• Required work
Look through the data below for the line with "Moreover, none of" and the line with "jointly determines the", then output those two and all lines in between, exactly as written.

• Information shown
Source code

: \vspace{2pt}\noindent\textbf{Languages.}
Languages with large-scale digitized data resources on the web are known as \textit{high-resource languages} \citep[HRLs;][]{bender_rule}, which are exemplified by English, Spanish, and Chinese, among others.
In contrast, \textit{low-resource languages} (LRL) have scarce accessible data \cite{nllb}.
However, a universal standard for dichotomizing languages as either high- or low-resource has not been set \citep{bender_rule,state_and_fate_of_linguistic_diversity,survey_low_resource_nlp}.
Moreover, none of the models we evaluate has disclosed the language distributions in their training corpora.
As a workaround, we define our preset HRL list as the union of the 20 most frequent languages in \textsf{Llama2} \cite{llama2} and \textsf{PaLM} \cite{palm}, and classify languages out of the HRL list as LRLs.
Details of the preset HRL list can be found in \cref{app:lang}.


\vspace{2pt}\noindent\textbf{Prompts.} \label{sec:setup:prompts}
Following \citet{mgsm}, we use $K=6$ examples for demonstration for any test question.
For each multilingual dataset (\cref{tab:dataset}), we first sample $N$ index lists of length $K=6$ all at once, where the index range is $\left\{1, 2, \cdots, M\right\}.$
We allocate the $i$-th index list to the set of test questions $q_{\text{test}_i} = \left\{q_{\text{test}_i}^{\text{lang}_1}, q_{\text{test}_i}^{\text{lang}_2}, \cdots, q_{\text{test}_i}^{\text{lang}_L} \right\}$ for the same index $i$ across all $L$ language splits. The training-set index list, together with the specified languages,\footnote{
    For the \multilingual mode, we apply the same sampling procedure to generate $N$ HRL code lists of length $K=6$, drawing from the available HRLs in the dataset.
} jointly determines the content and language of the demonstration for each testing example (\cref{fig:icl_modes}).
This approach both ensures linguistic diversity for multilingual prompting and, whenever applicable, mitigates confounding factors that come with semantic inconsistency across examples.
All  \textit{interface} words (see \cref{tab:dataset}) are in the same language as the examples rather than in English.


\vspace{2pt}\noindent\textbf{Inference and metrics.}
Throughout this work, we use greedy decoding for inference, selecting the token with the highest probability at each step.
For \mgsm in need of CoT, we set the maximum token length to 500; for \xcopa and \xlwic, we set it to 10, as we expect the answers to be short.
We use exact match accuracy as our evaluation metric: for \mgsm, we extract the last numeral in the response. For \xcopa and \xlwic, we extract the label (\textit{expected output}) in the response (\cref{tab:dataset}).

• Response to the task
Moreover, none of the models we evaluate has disclosed the language distributions in their training corpora.
As a workaround, we define our preset HRL list as the union of the 20 most frequent languages in \textsf{Llama2} \cite{llama2} and \textsf{PaLM} \cite{palm}, and classify languages out of the HRL list as LRLs.
Details of the preset HRL list can be found in \cref{app:lang}.


\vspace{2pt}\noindent\textbf{Prompts.} \label{sec:setup:prompts}
Following \citet{mgsm}, we use $K=6$ examples for demonstration for any test question.
For each multilingual dataset (\cref{tab:dataset}), we first sample $N$ index lists of length $K=6$ all at once, where the index range is $\left\{1, 2, \cdots, M\right\}.$
We allocate the $i$-th index list to the set of test questions $q_{\text{test}_i} = \left\{q_{\text{test}_i}^{\text{lang}_1}, q_{\text{test}_i}^{\text{lang}_2}, \cdots, q_{\text{test}_i}^{\text{lang}_L} \right\}$ for the same index $i$ across all $L$ language splits. The training-set index list, together with the specified languages,\footnote{
    For the \multilingual mode, we apply the same sampling procedure to generate $N$ HRL code lists of length $K=6$, drawing from the available HRLs in the dataset.
} jointly determines the content and language of the demonstration for each testing example (\cref{fig:icl_modes}).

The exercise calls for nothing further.